--- TRY IT ---
Copy out all the lines of the data that hold the word "format".

--- PROVIDED DATA ---

++++++++++

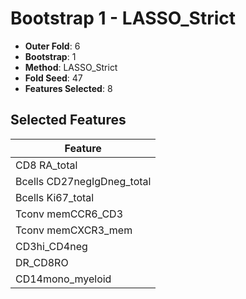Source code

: # Bootstrap 1 - LASSO_Strict

- **Outer Fold**: 6
- **Bootstrap**: 1
- **Method**: LASSO_Strict
- **Fold Seed**: 47
- **Features Selected**: 8

## Selected Features

| Feature |
|---------|
| CD8 RA_total |
| Bcells CD27negIgDneg_total |
| Bcells Ki67_total |
| Tconv memCCR6_CD3 |
| Tconv memCXCR3_mem |
| CD3hi_CD4neg |
| DR_CD8RO |
| CD14mono_myeloid |
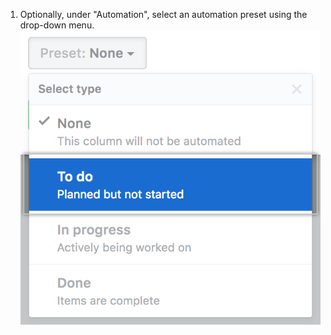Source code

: 1. Optionally, under "Automation", select an automation preset using the drop-down menu. ![Select preset automation from menu](/assets/images/help/projects/select-automation.png)
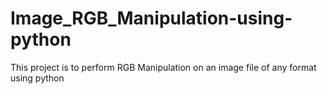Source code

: # Image_RGB_Manipulation-using-python
This project is to perform RGB Manipulation on an image file of any format using python
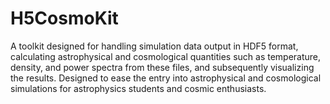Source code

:# H5CosmoKit
A toolkit designed for handling simulation data output in HDF5 format, calculating astrophysical and cosmological quantities such as temperature, density, and power spectra from these files, and subsequently visualizing the results. Designed to ease the entry into astrophysical and cosmological simulations for astrophysics students and cosmic enthusiasts.
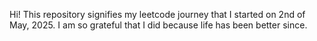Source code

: Hi! 
This repository signifies my leetcode journey that I started on 2nd of May, 2025. I am so grateful that I did because life has been better since. 
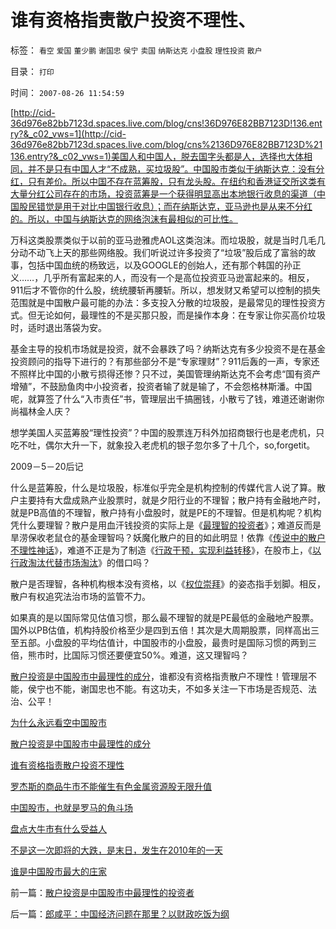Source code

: # 谁有资格指责散户投资不理性、

标签： `看空` `爱国` `董少鹏` `谢国忠` `侯宁` `卖国` `纳斯达克` `小盘股` `理性投资` `散户` 

目录： `打印`

时间： `2007-08-26 11:54:59`

[](../../../2007/8/30/让“专家理财”买开放基金风险最大.md)[http://cid-36d976e82bb7123d.spaces.live.com/blog/cns!36D976E82BB7123D!136.entry?&_c02_vws=1](http://cid-36d976e82bb7123d.spaces.live.com/blog/cns%2136D976E82BB7123D%21136.entry?&_c02_vws=1)美国人和中国人，脱去国字头都是人，选择也大体相同，并不是只有中国人才“不成熟，买垃圾股”。中国股市类似于纳斯达克：没有分红，只有差价。所以中国不存在蓝筹股，只有龙头股。在纽约和香港证交所这类有大量分红公司存在的市场，投资蓝筹是一个获得明显高出本地银行收息的渠道（中国股民错觉是用于对比中国银行收息）；而在纳斯达克，亚马逊也是从来不分红的。所以，中国与纳斯达克的网络泡沫有最相似的可比性。

万科这类股票类似于以前的亚马逊雅虎AOL这类泡沫。而垃圾股，就是当时几毛几分动不动飞上天的那些网络股。我们听说过许多投资了“垃圾”股后成了富翁的故事，包括中国血统的杨致远，以及GOOGLE的创始人，还有那个韩国的孙正义……，几乎所有富起来的人，而没有一个是高位投资亚马逊富起来的。相反，911后才不管你的什么股，统统腰斩再腰斩。所以，想发财又希望可以控制的损失范围就是中国散户最可能的办法：多支投入分散的垃圾股，是最常见的理性投资方式。但无论如何，最理性的不是买那只股，而是操作本身：在专家让你买高价垃圾时，适时退出落袋为安。

基金主导的投机市场就是投资，就不会暴跌了吗？纳斯达克有多少投资不是在基金投资顾问的指导下进行的？有那些部分不是“专家理财”？911后轰的一声，专家还不照样比中国的小散亏损得还惨？只不过，美国管理纳斯达克不会考虑“国有资产增殖”，不鼓励鱼肉中小投资者，投资者输了就是输了，不会怨格林斯潘。中国呢，就算签了什么“入市责任”书，管理层出千搞圈钱，小散亏了钱，难道还谢谢你尚福林金人庆？

想学美国人买蓝筹股“理性投资”？中国的股票连万科外加招商银行也是老虎机，只吃不吐，偶尔大升一下，就象投入老虎机的银子忽尔多了十几个，so,forgetit。

2009－5－20后记

什么是蓝筹股，什么是垃圾股，标准似乎完全是机构控制的传媒代言人说了算。散户主要持有大盘成熟产业股票时，就是夕阳行业的不理智；散户持有金融地产时，就是PB高值的不理智，散户持有小盘股时，就是PE的不理智。但是机构呢？机构凭什么要理智？散户是用血汗钱投资的实际上是《[最理智的投资者](../../../2007/8/26/散户投资是中国股市中最理性的投资者.md)》；难道反而是旱涝保收老鼠仓的基金理智吗？妖魔化散户的目的如此明显！依靠《[传说中的散户不理性神话](../../../2009/4/5/传说中的“市场的不理性”.md)》，难道不正是为了制造《[行政干预，实现利益转移](../../../2009/4/6/“市场不理性”道德借口操纵利益剥夺和财富转移.md)》，在股市上，《[以行政淘汰代替市场淘汰](http://blog.sina.com.cn/s/blog_5563a64d0100ci43.html)》的借口吗？

散户是否理智，各种机构根本没有资格，以《[权位崇拜](../../../2008/10/10/中国式诡辩：官本位文化之权位崇拜心魔.md)》的姿态指手划脚。相反，散户有权追究法治市场的监管不力。

如果真的是以国际常见估值习惯，那么最不理智的就是PE最低的金融地产股票。国外以PB估值，机构持股价格至少是四到五倍！其次是大周期股票，同样高出三至五部。小盘股的平均估值计，中国股市的小盘股，最贵时是国际习惯的两到三倍，熊市时，比国际习惯还要便宜50%。难道，这又理智吗？

[散户投资是中国股市中最理性的成分](../../../2007/8/30/让“专家理财”买开放基金风险最大.md)，谁都没有资格指责散户不理性！管理层不能，侯宁也不能，谢国忠也不能。有这功夫，不如多关注一下市场是否规范、法治、公平！

[为什么永远看空中国股市](../../../2007/8/26/为什么永远看空中国股市.md)

[散户投资是中国股市中最理性的成分](../../../2007/8/26/散户投资是中国股市中最理性的投资者.md)

[谁有资格指责散户投资不理性](../../../2007/8/26/谁有资格指责散户投资不理性、.md)

[罗杰斯的商品牛市不能催生有色金属资源股无限升值](../../../2007/8/27/中国社会利益大动脉出血.md)

[中国股市，也就是罗马的角斗场](../../../2007/8/28/中国股市，也就是罗马的角斗场.md)

[盘点大牛市有什么受益人](../../../2007/8/28/盘点股市有什么受益人.md)

[不是这一次即将的大跌，是末日，发生在2010年的一天](../../../2007/8/28/不是这一次即将的大跌，是末日，发生在2010年的一天.md)

[谁是中国股市最大的庄家](../../../2007/8/30/谁是中国股市最大的庄家.md)



前一篇：[散户投资是中国股市中最理性的投资者](../../../2007/8/26/散户投资是中国股市中最理性的投资者.md)

后一篇：[郎咸平：中国经济问题在那里？以财政吃饭为纲](../../../2007/8/26/郎咸平：中国经济问题在那里？以财政吃饭为纲.md)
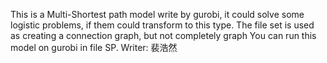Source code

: This is a Multi-Shortest path model write by gurobi, it could solve some logistic problems, if them could transform to this type.
The file set is used as creating a connection graph, but not completely graph
You can run this model on gurobi in file SP.
Writer:
裴浩然
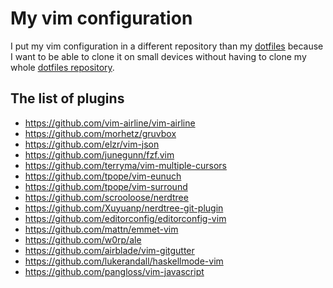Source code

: # My vim configuration

I put my vim configuration in a different repository than my
[dotfiles](https://github.com/medivhok/dotfiles) because
I want to be able to clone it on small devices without having to clone my 
whole [dotfiles repository](https://github.com/medivhok/dotfiles).

## The list of plugins

*  https://github.com/vim-airline/vim-airline
*  https://github.com/morhetz/gruvbox
*  https://github.com/elzr/vim-json
*  https://github.com/junegunn/fzf.vim
*  https://github.com/terryma/vim-multiple-cursors
*  https://github.com/tpope/vim-eunuch
*  https://github.com/tpope/vim-surround
*  https://github.com/scrooloose/nerdtree
*  https://github.com/Xuyuanp/nerdtree-git-plugin
*  https://github.com/editorconfig/editorconfig-vim
*  https://github.com/mattn/emmet-vim
*  https://github.com/w0rp/ale
*  https://github.com/airblade/vim-gitgutter
*  https://github.com/lukerandall/haskellmode-vim
*  https://github.com/pangloss/vim-javascript

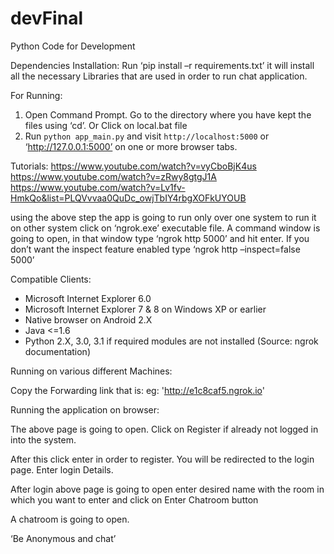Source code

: # devFinal
Python Code for Development


Dependencies Installation: Run ‘pip install –r requirements.txt’ it will install all the necessary Libraries that are used in order to run chat application. 

For Running: 
1) Open Command Prompt. Go to the directory where you have kept the files using ‘cd’. 
Or Click on local.bat file 
2) Run `python app_main.py` and visit `http://localhost:5000` or ‘http://127.0.0.1:5000’ on one or more browser tabs.

Tutorials: https://www.youtube.com/watch?v=vyCboBjK4us
	     https://www.youtube.com/watch?v=zRwy8gtgJ1A
	     https://www.youtube.com/watch?v=Lv1fv-HmkQo&list=PLQVvvaa0QuDc_owjTbIY4rbgXOFkUYOUB

using the above step the app is going to run only over one system to run it on other system click on ‘ngrok.exe’ executable file. A command window is going to open, in that window type ‘ngrok http 5000’ and hit enter. 
If you don’t want the inspect feature enabled type ‘ngrok http –inspect=false 5000’ 

Compatible Clients:
* Microsoft Internet Explorer 6.0
* Microsoft Internet Explorer 7 & 8 on Windows XP or earlier
* Native browser on Android 2.X
* Java <=1.6
* Python 2.X, 3.0, 3.1 if required modules are not installed (Source: ngrok documentation)


Running on various different Machines: 

Copy the Forwarding link that is: eg: 'http://e1c8caf5.ngrok.io' 

Running the application on browser: 

The above page is going to open. Click on Register if already not logged in into the system. 

After this click enter in order to register. You will be redirected to the login page. 
Enter login Details.

After login above page is going to open enter desired name with the room in which you want to enter and click on Enter Chatroom button

A chatroom is going to open.

‘Be Anonymous and chat’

++++++++++

--- COMPLETED EXERCISE ---
This project is to perform RGB Manipulation on an image file of any format using python
A toolkit designed for handling simulation data output in HDF5 format, calculating astrophysical and cosmological quantities such as temperature, density, and power spectra from these files, and subsequently visualizing the results. Designed to ease the entry into astrophysical and cosmological simulations for astrophysics students and cosmic enthusiasts.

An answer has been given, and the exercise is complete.